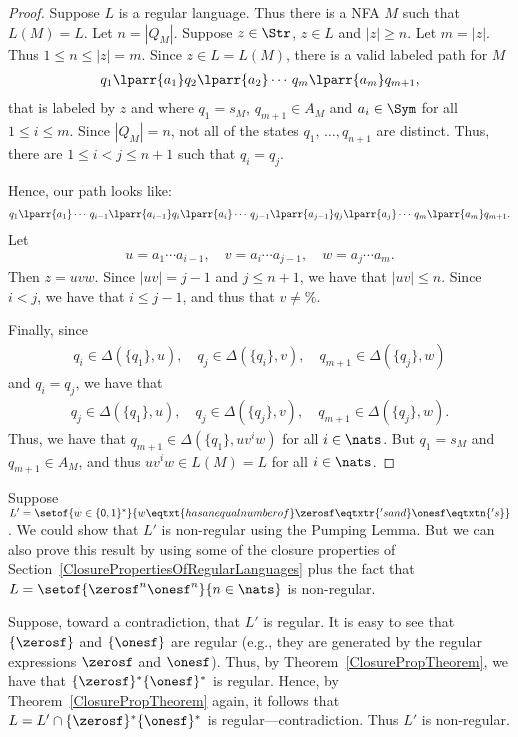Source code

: \begin{proof}
Suppose $L$ is a regular
language.  Thus there is a NFA $M$ such that $L(M)=L$.  Let
$n=|Q_M|$.  Suppose $z\in\Str$, $z\in L$ and $|z|\geq n$.  Let
$m=|z|$.  Thus $1\leq n\leq|z|=m$.
Since $z\in L=L(M)$, there is a valid labeled path for $M$
\begin{gather*}
q_1\lparr{a_1}q_2\lparr{a_2}\cdots\,q_m\lparr{a_m}q_{m+1} ,
\end{gather*}
that is labeled by $z$ and where
$q_1=s_M$, $q_{m+1}\in A_M$ and $a_i\in\Sym$ for all $1\leq
i\leq m$.  Since $|Q_M|=n$,
not all of the states $q_1,\,\ldots,q_{n+1}$ are
distinct.  Thus, there are $1\leq i<j\leq n+1$ such that
$q_i=q_j$.

Hence, our path looks like:
\begin{gather*}
q_1\lparr{a_1}\cdots\,q_{i-1}\lparr{a_{i-1}}q_i
\lparr{a_i}\cdots\,q_{j-1}\lparr{a_{j-1}}q_j
\lparr{a_j}\cdots\,q_m\lparr{a_m}q_{m+1} .
\end{gather*}
Let
\begin{gather*}
u=a_1\cdots a_{i-1},\quad v=a_i\cdots a_{j-1},\quad
w=a_j\cdots a_m .
\end{gather*}
Then $z=uvw$.  Since $|uv|=j-1$ and $j\leq n+1$,
we have that $|uv|\leq n$.  Since $i<j$, we have that $i\leq j-1$,
and thus that $v\neq\%$.

Finally, since
\begin{gather*}
q_i\in\Delta(\{q_1\},u),\quad q_j\in\Delta(\{q_i\},v),\quad
q_{m+1}\in\Delta(\{q_j\},w)
\end{gather*}
and $q_i=q_j$, we have that
\begin{gather*}
q_j\in\Delta(\{q_1\},u),\quad q_j\in\Delta(\{q_j\},v),\quad
q_{m+1}\in\Delta(\{q_j\},w) .
\end{gather*}
Thus, we have that
$q_{m+1}\in\Delta(\{q_1\},uv^iw)$ for all $i\in\nats$.  But
$q_1=s_M$ and $q_{m+1}\in A_M$, and thus $uv^iw\in L(M)=L$ for all $i\in\nats$.
\end{proof}

Suppose $L'=\setof{w\in\mathsf{\{0,1\}^*}}{w\eqtxt{has an equal number of}
\zerosf\eqtxtr{'s and}\onesf\eqtxtn{'s}}$.
We could show that $L'$ is non-regular using the Pumping Lemma.
But we can also prove this result by using some of the closure
properties of Section~\ref{ClosurePropertiesOfRegularLanguages}
plus the fact that
$L=\setof{\zerosf^n\onesf^n}{n\in\nats}$ is non-regular.

Suppose, toward a contradiction, that $L'$ is regular.  It is easy to
see that $\{\zerosf\}$ and $\{\onesf\}$ are regular (e.g., they are
generated by the regular expressions $\zerosf$ and $\onesf$).  Thus,
by Theorem~\ref{ClosurePropTheorem}, we have that
$\{\zerosf\}^*\{\onesf\}^*$ is regular.  Hence, by
Theorem~\ref{ClosurePropTheorem} again, it follows that
$L=L'\cap\{\zerosf\}^*\{\onesf\}^*$ is regular---contradiction.  Thus
$L'$ is non-regular.

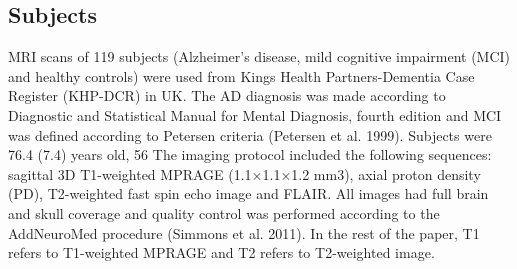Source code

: \subsection{Subjects}
MRI scans of 119 subjects (Alzheimer’s disease, mild cognitive impairment (MCI) and healthy controls) were used from Kings Health Partners-Dementia Case Register (KHP-DCR) in UK. The AD diagnosis was made according to Diagnostic and Statistical Manual for Mental Diagnosis, fourth edition and MCI was defined according to Petersen criteria (Petersen et al. 1999). Subjects were 76.4 (7.4) years old, 56%
The imaging protocol included the following sequences: sagittal 3D T1-weighted MPRAGE (1.1×1.1×1.2 mm3), axial proton density (PD), T2-weighted fast spin echo image and FLAIR. All images had full brain and skull coverage and quality control was performed according to the AddNeuroMed procedure (Simmons et al. 2011). In the rest of the paper, T1 refers to T1-weighted MPRAGE and T2 refers to T2-weighted image.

Work order:
The required output is every line above that contains the string "cdots".

Solved exercise:
q_1\lparr{a_1}q_2\lparr{a_2}\cdots\,q_m\lparr{a_m}q_{m+1} ,
q_1\lparr{a_1}\cdots\,q_{i-1}\lparr{a_{i-1}}q_i
\lparr{a_i}\cdots\,q_{j-1}\lparr{a_{j-1}}q_j
\lparr{a_j}\cdots\,q_m\lparr{a_m}q_{m+1} .
u=a_1\cdots a_{i-1},\quad v=a_i\cdots a_{j-1},\quad
w=a_j\cdots a_m .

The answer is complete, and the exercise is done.